TASK PROMPT: Keep the text of the data exactly as it is and omit each picture from the copy.

··········

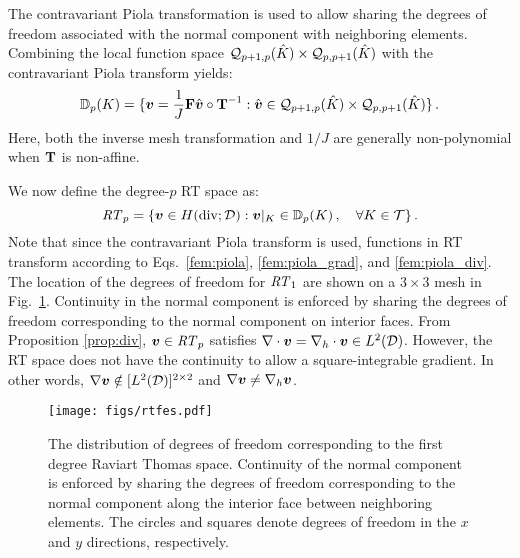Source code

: \documentclass[../doc.tex]{subfiles}
\begin{document}
The contravariant Piola transformation is used to allow sharing the degrees of freedom associated with the normal component with neighboring elements. Combining the local function space $\mathcal{Q}_{p+1,p}(\hat{K})\times\mathcal{Q}_{p,p+1}(\hat{K})$ with the contravariant Piola transform yields: 
	\begin{equation}
		\mathbb{D}_p(K) = \{ \boldsymbol{v} = \frac{1}{J}\boldsymbol{\mathrm{F}}\hat{\boldsymbol{v}}\circ\boldsymbol{\mathrm{T}}^{-1} : \hat{\boldsymbol{v}} \in \mathcal{Q}_{p+1,p}(\hat{K}) \times \mathcal{Q}_{p,p+1}(\hat{K}) \} \,. 
	\end{equation}
Here, both the inverse mesh transformation and $1/J$ are generally non-polynomial when $\boldsymbol{\mathrm{T}}$ is non-affine. 

We now define the degree-$p$ RT space as: 
	\begin{equation}
		\mathit{RT}_p = \{ \boldsymbol{v} \in H(\operatorname{div};\mathcal{D}) : \boldsymbol{v}|_K \in \mathbb{D}_p(K) \,, \quad \forall K \in \mathcal{T} \} \,. 
	\end{equation}
Note that since the contravariant Piola transform is used, functions in RT transform according to Eqs.~\ref{fem:piola}, \ref{fem:piola_grad}, and \ref{fem:piola_div}. 
The location of the degrees of freedom for $\mathit{RT}_1$ are shown on a $3\times 3$ mesh in Fig.~\ref{fem:rtfes}. Continuity in the normal component is enforced by sharing the degrees of freedom corresponding to the normal component on interior faces. 
From Proposition \ref{prop:div}, $\boldsymbol{v} \in \mathit{RT}_p$ satisfies $\nabla\cdot\boldsymbol{v} = \nabla_h\cdot\boldsymbol{v} \in L^2(\mathcal{D})$. However, the RT space does not have the continuity to allow a square-integrable gradient. In other words, $\nabla\boldsymbol{v} \notin [L^2(\mathcal{D})]^{2\times 2}$ and $\nabla\boldsymbol{v} \neq \nabla_h\boldsymbol{v}$. 
\begin{figure}
\centering 
\texttt{[image: figs/rtfes.pdf]}
\caption{The distribution of degrees of freedom corresponding to the first degree Raviart Thomas space. Continuity of the normal component is enforced by sharing the degrees of freedom corresponding to the normal component along the interior face between neighboring elements. The circles and squares denote degrees of freedom in the $x$ and $y$ directions, respectively. }
\label{fem:rtfes}
\end{figure}
\end{document}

··········

RESULT FOR THIS TASK:
Source code

: \documentclass[../doc.tex]{subfiles}
\begin{document}
The contravariant Piola transformation is used to allow sharing the degrees of freedom associated with the normal component with neighboring elements. Combining the local function space $\mathcal{Q}_{p+1,p}(\hat{K})\times\mathcal{Q}_{p,p+1}(\hat{K})$ with the contravariant Piola transform yields: 
	\begin{equation}
		\mathbb{D}_p(K) = \{ \boldsymbol{v} = \frac{1}{J}\boldsymbol{\mathrm{F}}\hat{\boldsymbol{v}}\circ\boldsymbol{\mathrm{T}}^{-1} : \hat{\boldsymbol{v}} \in \mathcal{Q}_{p+1,p}(\hat{K}) \times \mathcal{Q}_{p,p+1}(\hat{K}) \} \,. 
	\end{equation}
Here, both the inverse mesh transformation and $1/J$ are generally non-polynomial when $\boldsymbol{\mathrm{T}}$ is non-affine. 

We now define the degree-$p$ RT space as: 
	\begin{equation}
		\mathit{RT}_p = \{ \boldsymbol{v} \in H(\operatorname{div};\mathcal{D}) : \boldsymbol{v}|_K \in \mathbb{D}_p(K) \,, \quad \forall K \in \mathcal{T} \} \,. 
	\end{equation}
Note that since the contravariant Piola transform is used, functions in RT transform according to Eqs.~\ref{fem:piola}, \ref{fem:piola_grad}, and \ref{fem:piola_div}. 
The location of the degrees of freedom for $\mathit{RT}_1$ are shown on a $3\times 3$ mesh in Fig.~\ref{fem:rtfes}. Continuity in the normal component is enforced by sharing the degrees of freedom corresponding to the normal component on interior faces. 
From Proposition \ref{prop:div}, $\boldsymbol{v} \in \mathit{RT}_p$ satisfies $\nabla\cdot\boldsymbol{v} = \nabla_h\cdot\boldsymbol{v} \in L^2(\mathcal{D})$. However, the RT space does not have the continuity to allow a square-integrable gradient. In other words, $\nabla\boldsymbol{v} \notin [L^2(\mathcal{D})]^{2\times 2}$ and $\nabla\boldsymbol{v} \neq \nabla_h\boldsymbol{v}$. 
\begin{figure}
\centering 
\texttt{[image: figs/rtfes.pdf]}
\caption{The distribution of degrees of freedom corresponding to the first degree Raviart Thomas space. Continuity of the normal component is enforced by sharing the degrees of freedom corresponding to the normal component along the interior face between neighboring elements. The circles and squares denote degrees of freedom in the $x$ and $y$ directions, respectively. }
\label{fem:rtfes}
\end{figure}
\end{document}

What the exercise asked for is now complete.